> Task
Return every record exactly as written.

(Records contained in a dataset)
--*--
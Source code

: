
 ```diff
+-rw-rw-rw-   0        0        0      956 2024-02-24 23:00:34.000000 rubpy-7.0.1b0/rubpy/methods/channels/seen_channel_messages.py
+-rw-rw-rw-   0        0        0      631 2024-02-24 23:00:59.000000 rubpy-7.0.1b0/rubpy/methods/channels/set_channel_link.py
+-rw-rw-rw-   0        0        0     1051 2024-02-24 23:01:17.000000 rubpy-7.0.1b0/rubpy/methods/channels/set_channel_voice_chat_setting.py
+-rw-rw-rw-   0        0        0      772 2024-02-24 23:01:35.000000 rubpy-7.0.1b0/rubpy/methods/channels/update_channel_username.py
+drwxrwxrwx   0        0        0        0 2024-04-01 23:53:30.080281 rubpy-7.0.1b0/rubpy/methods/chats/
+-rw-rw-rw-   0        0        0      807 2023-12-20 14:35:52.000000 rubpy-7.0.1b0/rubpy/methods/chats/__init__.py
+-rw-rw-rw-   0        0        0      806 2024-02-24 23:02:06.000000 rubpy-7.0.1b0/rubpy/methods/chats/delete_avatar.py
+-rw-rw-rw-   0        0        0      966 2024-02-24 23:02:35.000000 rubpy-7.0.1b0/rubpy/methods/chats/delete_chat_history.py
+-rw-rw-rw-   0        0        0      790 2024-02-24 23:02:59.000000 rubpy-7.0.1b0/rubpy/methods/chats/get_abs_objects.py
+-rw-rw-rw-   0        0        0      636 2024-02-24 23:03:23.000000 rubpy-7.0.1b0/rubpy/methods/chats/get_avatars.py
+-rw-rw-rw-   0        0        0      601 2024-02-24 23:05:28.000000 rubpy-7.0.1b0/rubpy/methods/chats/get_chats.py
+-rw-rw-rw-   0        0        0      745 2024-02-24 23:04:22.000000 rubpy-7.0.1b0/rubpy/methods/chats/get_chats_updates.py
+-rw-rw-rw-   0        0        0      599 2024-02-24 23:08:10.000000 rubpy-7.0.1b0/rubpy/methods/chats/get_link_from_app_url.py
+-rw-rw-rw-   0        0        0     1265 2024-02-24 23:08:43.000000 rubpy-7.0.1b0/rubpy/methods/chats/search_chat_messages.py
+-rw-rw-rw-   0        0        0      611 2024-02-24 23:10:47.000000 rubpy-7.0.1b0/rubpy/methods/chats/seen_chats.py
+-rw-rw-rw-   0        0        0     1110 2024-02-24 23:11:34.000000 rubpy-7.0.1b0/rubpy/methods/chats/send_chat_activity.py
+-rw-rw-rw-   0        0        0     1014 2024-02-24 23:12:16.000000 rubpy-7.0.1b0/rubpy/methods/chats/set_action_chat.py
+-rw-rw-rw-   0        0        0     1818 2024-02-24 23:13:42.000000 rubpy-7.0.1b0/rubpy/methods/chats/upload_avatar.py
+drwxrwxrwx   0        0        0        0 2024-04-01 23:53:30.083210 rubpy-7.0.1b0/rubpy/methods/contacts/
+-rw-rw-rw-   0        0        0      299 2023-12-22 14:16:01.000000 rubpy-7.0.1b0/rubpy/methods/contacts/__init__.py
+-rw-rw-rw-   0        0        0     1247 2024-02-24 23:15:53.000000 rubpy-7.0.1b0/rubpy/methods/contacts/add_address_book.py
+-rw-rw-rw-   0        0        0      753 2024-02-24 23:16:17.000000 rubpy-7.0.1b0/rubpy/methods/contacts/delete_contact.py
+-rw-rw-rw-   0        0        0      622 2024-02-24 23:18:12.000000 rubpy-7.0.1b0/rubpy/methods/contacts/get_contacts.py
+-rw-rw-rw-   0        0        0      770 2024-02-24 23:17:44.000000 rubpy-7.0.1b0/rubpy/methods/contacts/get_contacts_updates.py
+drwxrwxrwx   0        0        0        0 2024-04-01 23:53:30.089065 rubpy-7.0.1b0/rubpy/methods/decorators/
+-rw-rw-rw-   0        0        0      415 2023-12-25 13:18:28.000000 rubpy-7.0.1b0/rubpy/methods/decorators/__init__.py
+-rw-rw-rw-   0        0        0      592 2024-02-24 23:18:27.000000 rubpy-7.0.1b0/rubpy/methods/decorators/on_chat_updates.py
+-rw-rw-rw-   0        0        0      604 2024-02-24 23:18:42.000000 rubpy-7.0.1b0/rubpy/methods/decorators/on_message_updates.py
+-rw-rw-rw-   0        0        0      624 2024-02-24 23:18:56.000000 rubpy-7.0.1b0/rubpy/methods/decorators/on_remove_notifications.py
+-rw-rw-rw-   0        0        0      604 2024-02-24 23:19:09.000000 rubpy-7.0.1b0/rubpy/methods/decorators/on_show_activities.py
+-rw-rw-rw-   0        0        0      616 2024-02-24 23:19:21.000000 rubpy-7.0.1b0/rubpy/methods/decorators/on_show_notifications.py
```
--*--
> Finished exercise
Source code

:
 ```diff
+-rw-rw-rw-   0        0        0      956 2024-02-24 23:00:34.000000 rubpy-7.0.1b0/rubpy/methods/channels/seen_channel_messages.py
+-rw-rw-rw-   0        0        0      631 2024-02-24 23:00:59.000000 rubpy-7.0.1b0/rubpy/methods/channels/set_channel_link.py
+-rw-rw-rw-   0        0        0     1051 2024-02-24 23:01:17.000000 rubpy-7.0.1b0/rubpy/methods/channels/set_channel_voice_chat_setting.py
+-rw-rw-rw-   0        0        0      772 2024-02-24 23:01:35.000000 rubpy-7.0.1b0/rubpy/methods/channels/update_channel_username.py
+drwxrwxrwx   0        0        0        0 2024-04-01 23:53:30.080281 rubpy-7.0.1b0/rubpy/methods/chats/
+-rw-rw-rw-   0        0        0      807 2023-12-20 14:35:52.000000 rubpy-7.0.1b0/rubpy/methods/chats/__init__.py
+-rw-rw-rw-   0        0        0      806 2024-02-24 23:02:06.000000 rubpy-7.0.1b0/rubpy/methods/chats/delete_avatar.py
+-rw-rw-rw-   0        0        0      966 2024-02-24 23:02:35.000000 rubpy-7.0.1b0/rubpy/methods/chats/delete_chat_history.py
+-rw-rw-rw-   0        0        0      790 2024-02-24 23:02:59.000000 rubpy-7.0.1b0/rubpy/methods/chats/get_abs_objects.py
+-rw-rw-rw-   0        0        0      636 2024-02-24 23:03:23.000000 rubpy-7.0.1b0/rubpy/methods/chats/get_avatars.py
+-rw-rw-rw-   0        0        0      601 2024-02-24 23:05:28.000000 rubpy-7.0.1b0/rubpy/methods/chats/get_chats.py
+-rw-rw-rw-   0        0        0      745 2024-02-24 23:04:22.000000 rubpy-7.0.1b0/rubpy/methods/chats/get_chats_updates.py
+-rw-rw-rw-   0        0        0      599 2024-02-24 23:08:10.000000 rubpy-7.0.1b0/rubpy/methods/chats/get_link_from_app_url.py
+-rw-rw-rw-   0        0        0     1265 2024-02-24 23:08:43.000000 rubpy-7.0.1b0/rubpy/methods/chats/search_chat_messages.py
+-rw-rw-rw-   0        0        0      611 2024-02-24 23:10:47.000000 rubpy-7.0.1b0/rubpy/methods/chats/seen_chats.py
+-rw-rw-rw-   0        0        0     1110 2024-02-24 23:11:34.000000 rubpy-7.0.1b0/rubpy/methods/chats/send_chat_activity.py
+-rw-rw-rw-   0        0        0     1014 2024-02-24 23:12:16.000000 rubpy-7.0.1b0/rubpy/methods/chats/set_action_chat.py
+-rw-rw-rw-   0        0        0     1818 2024-02-24 23:13:42.000000 rubpy-7.0.1b0/rubpy/methods/chats/upload_avatar.py
+drwxrwxrwx   0        0        0        0 2024-04-01 23:53:30.083210 rubpy-7.0.1b0/rubpy/methods/contacts/
+-rw-rw-rw-   0        0        0      299 2023-12-22 14:16:01.000000 rubpy-7.0.1b0/rubpy/methods/contacts/__init__.py
+-rw-rw-rw-   0        0        0     1247 2024-02-24 23:15:53.000000 rubpy-7.0.1b0/rubpy/methods/contacts/add_address_book.py
+-rw-rw-rw-   0        0        0      753 2024-02-24 23:16:17.000000 rubpy-7.0.1b0/rubpy/methods/contacts/delete_contact.py
+-rw-rw-rw-   0        0        0      622 2024-02-24 23:18:12.000000 rubpy-7.0.1b0/rubpy/methods/contacts/get_contacts.py
+-rw-rw-rw-   0        0        0      770 2024-02-24 23:17:44.000000 rubpy-7.0.1b0/rubpy/methods/contacts/get_contacts_updates.py
+drwxrwxrwx   0        0        0        0 2024-04-01 23:53:30.089065 rubpy-7.0.1b0/rubpy/methods/decorators/
+-rw-rw-rw-   0        0        0      415 2023-12-25 13:18:28.000000 rubpy-7.0.1b0/rubpy/methods/decorators/__init__.py
+-rw-rw-rw-   0        0        0      592 2024-02-24 23:18:27.000000 rubpy-7.0.1b0/rubpy/methods/decorators/on_chat_updates.py
+-rw-rw-rw-   0        0        0      604 2024-02-24 23:18:42.000000 rubpy-7.0.1b0/rubpy/methods/decorators/on_message_updates.py
+-rw-rw-rw-   0        0        0      624 2024-02-24 23:18:56.000000 rubpy-7.0.1b0/rubpy/methods/decorators/on_remove_notifications.py
+-rw-rw-rw-   0        0        0      604 2024-02-24 23:19:09.000000 rubpy-7.0.1b0/rubpy/methods/decorators/on_show_activities.py
+-rw-rw-rw-   0        0        0      616 2024-02-24 23:19:21.000000 rubpy-7.0.1b0/rubpy/methods/decorators/on_show_notifications.py
```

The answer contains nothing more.